A escolha dos temas comunicacionais não foi aleatória, pois, observa-se que hoje a população vem sendo sufocada, sendo proibida de manifestar seus pensamentos diante da realidade em que vive. Além disso, a mídia é controlada por um pequeno número de grandes grupos que decidem o que deve ser levado ao povo. Dessa forma, como observou a pesquisadora colombiana María del Carmen Moreno Vélez, é preciso quebrar as barreiras entre os povos para que estes lutem por seus direitos. Uma delas é a falta de conhecimento das culturas latino-americanas, resultando na subordinação da América Latina aos países desenvolvidos. "É necessário que conheçamos alguns elementos fundamentais das nossas culturas para que possamos nos comunicar e ser tolerantes em vários aspectos que, por desconhecê-los, podem gerar conflitos entre os comunicados", argumentou.

Outro assunto de destaque que será debatido pelos participantes do eixo temático quatro (culturas e comunicação) é a importância do uso do software livre, que vem sendo colocado em prática pelo governo brasileiro e é fundamental na democratização da comunicação e inclusão digital. Para María del Carmen, o assunto exige um debate urgente pelos povos americanos, pois muitas pessoas não conseguem entendê-lo, não tendo, inclusive, conhecimento de como usá-lo. "Penso que existem, neste tema, ferramentas que nos podem ajudar a nos fortalecer en nossas culturas e, em conseqüencia respeitar as outras e interatuar com eles produtiva, calma e tranqüilamente". Quanto ao uso das tecnologias de informação e comunicação ressalta que deve ser divulgado entre as crianças, jovens e adultos de todos níveis sociais e econômicos.

Redes de Comunicação se encontram em Quito

Além dos debates que ocorrerão no Fórum, um grupo de redes de comunicação que apóiam a Campanha pelos Direitos da Comunicação na Sociedade da Informação (CRIS) está organizando o "Encontro pelos Direitos da Comunicação nas Américas". São elas: A Associação para o Progresso das Comunicações (APC), Rede Latino-americana de Rádios para uma Cultura de Paz (RADIPAZ), Associação Latino-americana de Educação Radiofônica (ALER), Agência Latino-americana de Informação (ALAI), Associação Mundial de Rádios Comunitárias (AMARC), Organização Católica latino-americana e caribenha de comunicação (OCLACC), Associação Mundial para a Comunicação Cristã (WACC) e Agência de Informação Frei Tito para América Latina (ADITAL).

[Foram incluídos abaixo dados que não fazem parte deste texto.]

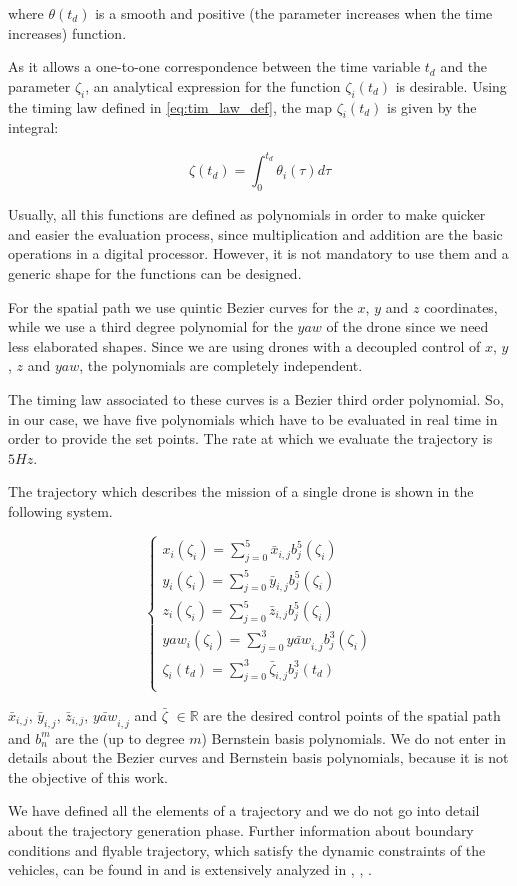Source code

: where $ \theta( t_d ) $ is a smooth and positive (the parameter increases when
the time increases) function.

As it allows a one-to-one correspondence between the time
variable $t_d$ and the parameter $ \zeta_i $, an analytical expression
for the function $ \zeta_i (t_d) $ is desirable.
Using the timing law defined in \eqref{eq:tim_law_def}, the map $ \zeta_i ( t_d) $
is given by the integral:

\begin{equation}  \label{eq:zeta_law_def}
  \zeta( t_d ) = \int^{t_d}_0 \theta_i(\tau) d \tau
\end{equation}

Usually, all this functions are defined as polynomials in order to make quicker and
easier the evaluation process, since multiplication and addition are the basic
operations in a digital processor. However, it is not mandatory to use them and a
generic shape for the functions can be designed.

For the spatial path we use quintic Bezier curves for the $x$, $y$ and $z$ coordinates,
while we use a third degree polynomial for the $yaw$ of the drone since we need less
elaborated shapes.
Since we are using drones with a decoupled control of $x$, $y$, $z$ and $yaw$, the
polynomials are completely independent.

The timing law associated to these curves is a Bezier third order polynomial.
So, in our case, we have five polynomials which have to be evaluated in real time
in order to provide the set points. The rate at which we evaluate the trajectory
is $5 Hz$.

The trajectory which describes the mission of a single drone is shown in the
following system.

\[
  \begin{cases}
    x_i(\zeta_i) = \sum_{j=0}^{5}{\bar{x}_{i,j} b_j^5(\zeta_i)}\\
    y_i(\zeta_i) = \sum_{j=0}^{5}{\bar{y}_{i,j} b_j^5(\zeta_i)}\\
    z_i(\zeta_i) = \sum_{j=0}^{5}{\bar{z}_{i,j} b_j^5(\zeta_i)}\\
    yaw_i(\zeta_i) = \sum_{j=0}^{3}{\bar{yaw}_{i,j} b_j^3(\zeta_i)}\\
    \zeta_i(t_d) = \sum_{j=0}^{3}{\bar{\zeta}_{i,j} b_j^3(t_d)}\\
  \end{cases}
\]

$\bar{x}_{i,j}$, $\bar{y}_{i,j}$, $\bar{z}_{i,j}$, $\bar{yaw}_{i,j}$ and $\bar{\zeta}$ $\in \mathbb{R}$
are the desired control points of the spatial path and $b_n^m$ are the (up to degree $m$)
Bernstein basis polynomials.
We do not enter in details about the Bezier curves and Bernstein basis polynomials,
because it is not the objective of this work.

We have defined all the elements of a trajectory and we do not go into detail
about the trajectory generation phase.
Further information about boundary conditions and flyable trajectory, which satisfy
the dynamic constraints of the vehicles, can be found in \cite{cichellaMain} and
is extensively analyzed in \cite{trajGeneration1}, \cite{trajGeneration2},
\cite{trajGeneration3}.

O Encontro tem como objetivos apresentar a situação dos movimentos e os cenários de ação da comunicação como direito e sua democratização e articular as propostas e estratégias como ações prioritárias para impulsionar a Campanha CRIS na região. De acordo com a Coordenadora de Políticas de TIC na América Latina e Caribe, Valeria Betancourt, é preciso analisar os direitos da comunicação e buscar soluções conjuntas.

Pois, como propõe a organização do FSA, ele será um espaço democrático e pluralista, aberto à participação de todos os que querem construir um mundo diferente. Assim, podem se inscrever todos os representantes (como delegados) das organizações, movimentos e entidades da sociedade civil que reconheçam e concordem com a Carta de Princípios do FSM. A inscrição de ativistas e interessados que não pertençam a nenhuma organização pode ser feita como participantes. Já entidades ou pessoas ligadas a governos ou partidos políticos como observadores.

Dessa forma, espera-se que os eventos realizados em julho na cidade de Quito tenham um grande impacto na América e que o FSA "se constitua num cenário permanente de debates, discussões, controvérsias... tudo aquilo que nos permita nossa comunicação e compreensão", como enfatizou María del Carmen Moreno Vélez. Pois, é preciso mudar a realidade e permitir às pessoas um mundo melhor com outra América e comunicação possíveis.